Historical comparison — normal pullbacks during a bottom bounce

Looking back at RIVER’s price action, the first wave of gains started from $7, went through a long period of choppy consolidation, and was not a straight-line surge. This current rally follows the same pattern: it started from the $7 bottom, climbed to a new high at $21, and then pulled back to around $14. A pullback of about 20% is a normal technical adjustment—an essential reset during the rebound, not a signal of a trend reversal.

Price volatility in the bottom region often makes investors feel an urge to confirm the direction of the market. But historically, truly major rallies usually take time to build; simply waiting to see a temporary up or down move isn’t a rational approach.

High funding rate ≠ inevitable decline — interpreting the fee mechanism

A common misunderstanding in the comments is that a high funding rate automatically means the price must drop significantly. In reality, a high funding rate only reflects the current state of open long positions—not an inevitable signal of price decline. Conversely, investors can also use a high funding rate to earn fee income, and then respond when a real downturn arrives.

It’s also worth noting that funding rate settlement is usually done every 1 hour, but the current market’s settlement interval has been extended to 4 hours.

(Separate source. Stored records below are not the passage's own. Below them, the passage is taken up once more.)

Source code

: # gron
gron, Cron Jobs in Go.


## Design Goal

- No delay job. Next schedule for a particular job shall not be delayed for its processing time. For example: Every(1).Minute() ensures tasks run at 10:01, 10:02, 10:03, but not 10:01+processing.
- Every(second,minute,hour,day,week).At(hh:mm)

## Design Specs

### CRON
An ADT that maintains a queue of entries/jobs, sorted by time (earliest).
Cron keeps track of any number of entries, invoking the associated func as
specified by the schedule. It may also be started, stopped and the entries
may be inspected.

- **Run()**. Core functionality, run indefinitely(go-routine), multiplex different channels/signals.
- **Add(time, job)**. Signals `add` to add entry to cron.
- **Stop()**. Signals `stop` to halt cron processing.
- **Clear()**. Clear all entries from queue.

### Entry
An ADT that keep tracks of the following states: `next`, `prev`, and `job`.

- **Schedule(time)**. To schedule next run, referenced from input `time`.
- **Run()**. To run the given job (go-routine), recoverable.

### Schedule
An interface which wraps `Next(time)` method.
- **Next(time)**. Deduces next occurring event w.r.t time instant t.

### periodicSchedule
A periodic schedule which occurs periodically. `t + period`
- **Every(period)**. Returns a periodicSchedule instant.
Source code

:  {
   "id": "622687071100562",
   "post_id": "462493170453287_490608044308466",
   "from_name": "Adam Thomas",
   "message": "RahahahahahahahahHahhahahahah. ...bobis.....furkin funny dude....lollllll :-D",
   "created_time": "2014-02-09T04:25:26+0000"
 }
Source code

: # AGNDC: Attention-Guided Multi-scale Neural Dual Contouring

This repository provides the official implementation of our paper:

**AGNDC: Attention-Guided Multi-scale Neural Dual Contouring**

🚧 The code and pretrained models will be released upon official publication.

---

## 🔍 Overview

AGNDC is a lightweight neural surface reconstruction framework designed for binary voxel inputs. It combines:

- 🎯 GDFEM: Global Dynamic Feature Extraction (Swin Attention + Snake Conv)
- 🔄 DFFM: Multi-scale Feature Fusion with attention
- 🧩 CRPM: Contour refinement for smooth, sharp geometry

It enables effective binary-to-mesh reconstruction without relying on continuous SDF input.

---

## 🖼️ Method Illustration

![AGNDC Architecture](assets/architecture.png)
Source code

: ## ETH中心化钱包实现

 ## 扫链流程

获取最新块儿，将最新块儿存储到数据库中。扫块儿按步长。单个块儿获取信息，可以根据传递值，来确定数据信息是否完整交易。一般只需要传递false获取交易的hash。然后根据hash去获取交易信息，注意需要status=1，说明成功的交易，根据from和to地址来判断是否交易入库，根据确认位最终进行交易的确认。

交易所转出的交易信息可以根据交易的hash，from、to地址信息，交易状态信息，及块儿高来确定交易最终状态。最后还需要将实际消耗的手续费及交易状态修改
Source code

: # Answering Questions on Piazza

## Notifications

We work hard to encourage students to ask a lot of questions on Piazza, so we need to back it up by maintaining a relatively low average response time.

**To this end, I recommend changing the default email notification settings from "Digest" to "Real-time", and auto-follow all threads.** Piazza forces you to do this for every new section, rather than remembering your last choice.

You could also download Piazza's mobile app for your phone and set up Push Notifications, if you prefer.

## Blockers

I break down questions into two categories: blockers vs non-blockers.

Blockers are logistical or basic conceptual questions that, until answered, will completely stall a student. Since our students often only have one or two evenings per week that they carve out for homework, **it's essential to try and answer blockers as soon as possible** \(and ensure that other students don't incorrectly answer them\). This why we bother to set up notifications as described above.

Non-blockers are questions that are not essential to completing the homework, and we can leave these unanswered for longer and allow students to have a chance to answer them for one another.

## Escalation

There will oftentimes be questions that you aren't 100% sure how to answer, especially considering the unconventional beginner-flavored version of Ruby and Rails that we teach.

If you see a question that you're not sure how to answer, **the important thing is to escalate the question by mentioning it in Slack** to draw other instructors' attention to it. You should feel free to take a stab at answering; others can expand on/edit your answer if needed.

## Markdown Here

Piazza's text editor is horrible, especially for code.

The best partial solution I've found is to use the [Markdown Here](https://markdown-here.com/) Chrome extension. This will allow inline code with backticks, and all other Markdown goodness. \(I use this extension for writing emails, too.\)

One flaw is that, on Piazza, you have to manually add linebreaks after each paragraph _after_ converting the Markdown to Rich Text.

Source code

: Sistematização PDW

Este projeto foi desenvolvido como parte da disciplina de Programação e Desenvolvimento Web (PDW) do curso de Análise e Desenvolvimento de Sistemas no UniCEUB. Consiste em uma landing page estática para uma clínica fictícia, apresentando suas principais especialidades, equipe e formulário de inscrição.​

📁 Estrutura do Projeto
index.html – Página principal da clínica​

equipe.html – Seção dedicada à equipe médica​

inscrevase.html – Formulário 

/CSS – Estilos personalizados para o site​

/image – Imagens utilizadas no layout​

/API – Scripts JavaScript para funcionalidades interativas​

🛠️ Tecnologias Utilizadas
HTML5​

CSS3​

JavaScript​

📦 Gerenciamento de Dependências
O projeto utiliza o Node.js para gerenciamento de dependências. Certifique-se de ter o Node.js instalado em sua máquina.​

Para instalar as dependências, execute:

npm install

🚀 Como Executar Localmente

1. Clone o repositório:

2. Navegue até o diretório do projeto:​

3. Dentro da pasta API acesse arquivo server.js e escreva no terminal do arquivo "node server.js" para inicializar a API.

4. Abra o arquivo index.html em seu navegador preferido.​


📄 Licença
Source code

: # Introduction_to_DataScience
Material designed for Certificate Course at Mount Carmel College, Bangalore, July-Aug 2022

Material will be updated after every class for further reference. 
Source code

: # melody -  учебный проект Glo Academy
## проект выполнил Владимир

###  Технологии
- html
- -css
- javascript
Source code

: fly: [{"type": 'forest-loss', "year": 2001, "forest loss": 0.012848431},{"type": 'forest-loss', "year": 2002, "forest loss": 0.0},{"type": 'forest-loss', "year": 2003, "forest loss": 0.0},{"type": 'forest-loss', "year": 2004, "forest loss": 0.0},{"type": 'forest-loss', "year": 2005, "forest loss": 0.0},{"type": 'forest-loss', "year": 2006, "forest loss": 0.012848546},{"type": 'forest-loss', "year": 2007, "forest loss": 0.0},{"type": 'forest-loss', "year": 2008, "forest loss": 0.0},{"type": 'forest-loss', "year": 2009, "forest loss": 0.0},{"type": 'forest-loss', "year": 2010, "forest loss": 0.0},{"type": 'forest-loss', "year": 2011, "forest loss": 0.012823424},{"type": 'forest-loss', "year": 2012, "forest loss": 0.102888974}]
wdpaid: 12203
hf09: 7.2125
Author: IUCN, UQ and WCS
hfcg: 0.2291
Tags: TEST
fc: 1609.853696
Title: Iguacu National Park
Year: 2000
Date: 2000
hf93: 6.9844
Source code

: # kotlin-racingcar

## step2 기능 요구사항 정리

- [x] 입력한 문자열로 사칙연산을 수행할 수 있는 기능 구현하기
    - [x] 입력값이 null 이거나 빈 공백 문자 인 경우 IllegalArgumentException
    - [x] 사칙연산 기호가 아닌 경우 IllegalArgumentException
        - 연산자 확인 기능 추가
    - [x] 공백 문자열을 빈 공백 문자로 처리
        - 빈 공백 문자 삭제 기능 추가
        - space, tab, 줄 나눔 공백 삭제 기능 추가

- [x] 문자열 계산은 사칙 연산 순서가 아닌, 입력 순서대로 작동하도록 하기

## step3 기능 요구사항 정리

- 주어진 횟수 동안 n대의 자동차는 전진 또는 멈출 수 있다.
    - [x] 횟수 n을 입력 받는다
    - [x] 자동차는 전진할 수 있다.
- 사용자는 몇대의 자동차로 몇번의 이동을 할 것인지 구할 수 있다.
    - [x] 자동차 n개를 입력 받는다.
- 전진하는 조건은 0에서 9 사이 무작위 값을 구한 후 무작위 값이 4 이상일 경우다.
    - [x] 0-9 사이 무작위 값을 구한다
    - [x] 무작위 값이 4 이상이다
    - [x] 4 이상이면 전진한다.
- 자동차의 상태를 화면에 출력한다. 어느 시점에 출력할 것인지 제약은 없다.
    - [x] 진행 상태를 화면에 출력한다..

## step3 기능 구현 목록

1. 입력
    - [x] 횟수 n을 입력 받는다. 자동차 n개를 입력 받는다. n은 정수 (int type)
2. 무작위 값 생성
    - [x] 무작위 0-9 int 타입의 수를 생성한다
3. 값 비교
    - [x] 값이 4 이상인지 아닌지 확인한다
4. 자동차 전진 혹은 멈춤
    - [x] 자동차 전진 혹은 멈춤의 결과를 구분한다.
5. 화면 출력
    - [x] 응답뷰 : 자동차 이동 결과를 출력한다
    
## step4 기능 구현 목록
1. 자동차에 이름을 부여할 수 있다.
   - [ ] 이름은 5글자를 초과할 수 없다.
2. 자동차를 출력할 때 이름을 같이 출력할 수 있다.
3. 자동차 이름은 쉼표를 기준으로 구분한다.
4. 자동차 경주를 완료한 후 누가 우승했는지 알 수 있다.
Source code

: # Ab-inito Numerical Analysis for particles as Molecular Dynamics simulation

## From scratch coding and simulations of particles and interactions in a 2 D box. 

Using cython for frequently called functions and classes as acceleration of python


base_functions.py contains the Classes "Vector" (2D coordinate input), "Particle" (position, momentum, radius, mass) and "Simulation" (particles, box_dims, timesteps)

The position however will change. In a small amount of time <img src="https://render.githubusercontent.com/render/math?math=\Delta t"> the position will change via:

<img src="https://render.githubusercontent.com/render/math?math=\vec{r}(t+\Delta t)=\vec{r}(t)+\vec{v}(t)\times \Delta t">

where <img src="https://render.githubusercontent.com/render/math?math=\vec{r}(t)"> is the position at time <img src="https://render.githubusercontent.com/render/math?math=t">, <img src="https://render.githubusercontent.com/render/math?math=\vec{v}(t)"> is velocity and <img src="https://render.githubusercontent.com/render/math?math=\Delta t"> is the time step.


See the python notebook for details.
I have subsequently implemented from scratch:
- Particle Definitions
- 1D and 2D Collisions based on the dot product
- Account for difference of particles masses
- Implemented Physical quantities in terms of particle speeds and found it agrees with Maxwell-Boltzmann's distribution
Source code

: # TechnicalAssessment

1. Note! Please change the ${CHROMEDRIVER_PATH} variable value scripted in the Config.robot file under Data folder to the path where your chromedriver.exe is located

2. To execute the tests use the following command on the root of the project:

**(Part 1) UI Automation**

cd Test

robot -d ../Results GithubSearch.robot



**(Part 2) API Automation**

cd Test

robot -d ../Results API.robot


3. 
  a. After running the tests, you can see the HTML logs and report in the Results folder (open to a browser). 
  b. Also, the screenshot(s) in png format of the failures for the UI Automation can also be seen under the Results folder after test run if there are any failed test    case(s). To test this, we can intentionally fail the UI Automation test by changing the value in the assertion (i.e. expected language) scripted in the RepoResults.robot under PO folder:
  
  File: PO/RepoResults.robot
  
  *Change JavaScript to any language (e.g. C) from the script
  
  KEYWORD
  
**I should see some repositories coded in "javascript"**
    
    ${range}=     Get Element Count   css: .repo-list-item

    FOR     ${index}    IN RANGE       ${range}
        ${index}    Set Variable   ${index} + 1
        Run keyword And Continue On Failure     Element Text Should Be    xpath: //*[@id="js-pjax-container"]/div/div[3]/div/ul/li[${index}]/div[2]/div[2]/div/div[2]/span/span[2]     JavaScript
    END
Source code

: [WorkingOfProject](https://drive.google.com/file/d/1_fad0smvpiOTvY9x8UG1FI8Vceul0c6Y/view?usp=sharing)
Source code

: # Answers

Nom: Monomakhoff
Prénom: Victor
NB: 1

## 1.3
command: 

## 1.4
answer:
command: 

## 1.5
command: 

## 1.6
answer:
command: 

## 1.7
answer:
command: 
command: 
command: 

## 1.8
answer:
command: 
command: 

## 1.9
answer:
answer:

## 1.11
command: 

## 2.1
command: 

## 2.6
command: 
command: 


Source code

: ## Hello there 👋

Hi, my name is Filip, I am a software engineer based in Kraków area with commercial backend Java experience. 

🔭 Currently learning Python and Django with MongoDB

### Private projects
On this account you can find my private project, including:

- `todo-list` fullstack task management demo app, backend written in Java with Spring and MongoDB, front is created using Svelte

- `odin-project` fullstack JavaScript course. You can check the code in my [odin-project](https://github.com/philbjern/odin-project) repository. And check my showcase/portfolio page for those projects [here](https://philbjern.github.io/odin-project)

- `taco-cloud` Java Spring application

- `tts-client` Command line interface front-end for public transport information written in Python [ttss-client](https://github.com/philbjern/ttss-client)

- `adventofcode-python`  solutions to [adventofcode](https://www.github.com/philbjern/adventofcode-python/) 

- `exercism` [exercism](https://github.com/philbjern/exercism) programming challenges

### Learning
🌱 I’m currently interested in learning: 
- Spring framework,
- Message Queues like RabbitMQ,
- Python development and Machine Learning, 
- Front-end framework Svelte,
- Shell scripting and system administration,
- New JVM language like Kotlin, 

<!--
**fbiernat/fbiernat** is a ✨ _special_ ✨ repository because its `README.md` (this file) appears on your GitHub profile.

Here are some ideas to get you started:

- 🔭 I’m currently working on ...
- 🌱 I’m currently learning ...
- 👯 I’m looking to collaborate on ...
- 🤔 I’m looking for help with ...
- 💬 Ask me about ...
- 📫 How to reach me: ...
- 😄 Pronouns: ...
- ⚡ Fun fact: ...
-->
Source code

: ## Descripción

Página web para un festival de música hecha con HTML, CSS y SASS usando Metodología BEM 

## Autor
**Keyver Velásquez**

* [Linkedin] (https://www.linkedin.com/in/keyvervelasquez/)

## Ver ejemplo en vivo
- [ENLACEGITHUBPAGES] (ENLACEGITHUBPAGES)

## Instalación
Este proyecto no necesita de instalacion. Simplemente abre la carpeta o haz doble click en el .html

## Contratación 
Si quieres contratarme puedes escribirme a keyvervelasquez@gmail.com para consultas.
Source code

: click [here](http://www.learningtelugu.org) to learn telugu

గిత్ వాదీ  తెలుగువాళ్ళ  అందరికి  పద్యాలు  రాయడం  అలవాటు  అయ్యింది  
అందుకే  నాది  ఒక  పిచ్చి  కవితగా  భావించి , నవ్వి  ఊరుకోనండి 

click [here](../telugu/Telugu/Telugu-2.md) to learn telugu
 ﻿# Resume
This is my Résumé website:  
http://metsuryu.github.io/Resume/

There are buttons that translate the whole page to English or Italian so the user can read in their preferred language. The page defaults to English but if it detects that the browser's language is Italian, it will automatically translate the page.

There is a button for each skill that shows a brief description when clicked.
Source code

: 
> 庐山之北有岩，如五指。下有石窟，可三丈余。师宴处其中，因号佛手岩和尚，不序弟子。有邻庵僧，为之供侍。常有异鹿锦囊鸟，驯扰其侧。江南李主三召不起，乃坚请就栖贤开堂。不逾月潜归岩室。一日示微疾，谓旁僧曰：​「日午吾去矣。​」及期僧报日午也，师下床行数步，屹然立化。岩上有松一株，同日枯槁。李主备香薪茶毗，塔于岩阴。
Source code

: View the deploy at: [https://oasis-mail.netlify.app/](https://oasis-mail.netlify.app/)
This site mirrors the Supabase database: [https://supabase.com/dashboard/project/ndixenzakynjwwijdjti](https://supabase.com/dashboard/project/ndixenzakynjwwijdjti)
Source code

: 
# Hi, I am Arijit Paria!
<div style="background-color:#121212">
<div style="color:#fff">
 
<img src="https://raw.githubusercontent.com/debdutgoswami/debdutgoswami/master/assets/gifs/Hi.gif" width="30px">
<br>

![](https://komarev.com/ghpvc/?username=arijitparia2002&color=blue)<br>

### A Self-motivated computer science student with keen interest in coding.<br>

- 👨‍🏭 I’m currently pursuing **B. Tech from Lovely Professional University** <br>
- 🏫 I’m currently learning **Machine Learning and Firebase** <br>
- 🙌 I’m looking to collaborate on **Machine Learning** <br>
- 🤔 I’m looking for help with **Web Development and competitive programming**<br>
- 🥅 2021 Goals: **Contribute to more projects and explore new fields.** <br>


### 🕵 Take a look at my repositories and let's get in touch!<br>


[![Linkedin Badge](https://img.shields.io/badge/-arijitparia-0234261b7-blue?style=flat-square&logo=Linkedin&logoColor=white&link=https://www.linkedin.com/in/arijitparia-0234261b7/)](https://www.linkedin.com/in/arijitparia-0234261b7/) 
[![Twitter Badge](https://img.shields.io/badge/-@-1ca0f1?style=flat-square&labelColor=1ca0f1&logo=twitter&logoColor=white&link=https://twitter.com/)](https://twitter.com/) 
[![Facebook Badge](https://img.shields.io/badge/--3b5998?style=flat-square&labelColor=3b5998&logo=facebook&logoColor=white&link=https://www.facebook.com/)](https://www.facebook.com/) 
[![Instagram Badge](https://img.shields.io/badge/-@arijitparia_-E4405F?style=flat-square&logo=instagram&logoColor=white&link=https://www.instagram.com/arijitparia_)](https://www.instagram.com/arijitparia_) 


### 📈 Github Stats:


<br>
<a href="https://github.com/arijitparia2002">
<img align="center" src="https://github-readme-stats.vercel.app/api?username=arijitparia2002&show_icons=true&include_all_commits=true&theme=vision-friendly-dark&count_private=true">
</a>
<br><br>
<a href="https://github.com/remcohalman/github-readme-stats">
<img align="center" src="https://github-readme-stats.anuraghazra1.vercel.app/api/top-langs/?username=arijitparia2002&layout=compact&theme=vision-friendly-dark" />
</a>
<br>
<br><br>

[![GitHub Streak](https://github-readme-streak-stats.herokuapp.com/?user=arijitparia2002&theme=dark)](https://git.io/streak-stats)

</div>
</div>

This change directly affects the fee profit cycle and risk management strategy—understanding this is crucial for futures trading.

Waiting for confirmation after U.S. stock market opens

When the market is bullish, participants often want to see the gains immediately and expect the price to surge right away. But in most cases, confirmation of the key direction usually requires waiting for the funding/positioning reaction after the U.S. stock market opens. As a barometer of global risk assets, the performance of U.S. stocks directly influences the short-term trajectory of crypto.

Based on the analysis above, my personal trading bias is bullish, but the prerequisite is being fully mentally prepared for possible short-term pullbacks. If an investor’s judgment is bearish, shorting is also a reasonable choice—the key is to base it on your own analysis framework, not to follow the crowd’s opinion.